• Problem requirements
Set down each line of the data exactly, but not the pictures.

Plain-text document sources:
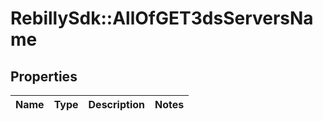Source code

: # RebillySdk::AllOfGET3dsServersName

## Properties
Name | Type | Description | Notes
------------ | ------------- | ------------- | -------------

• Solution to the problem
Source code

: # RebillySdk::AllOfGET3dsServersName

## Properties
Name | Type | Description | Notes
------------ | ------------- | ------------- | -------------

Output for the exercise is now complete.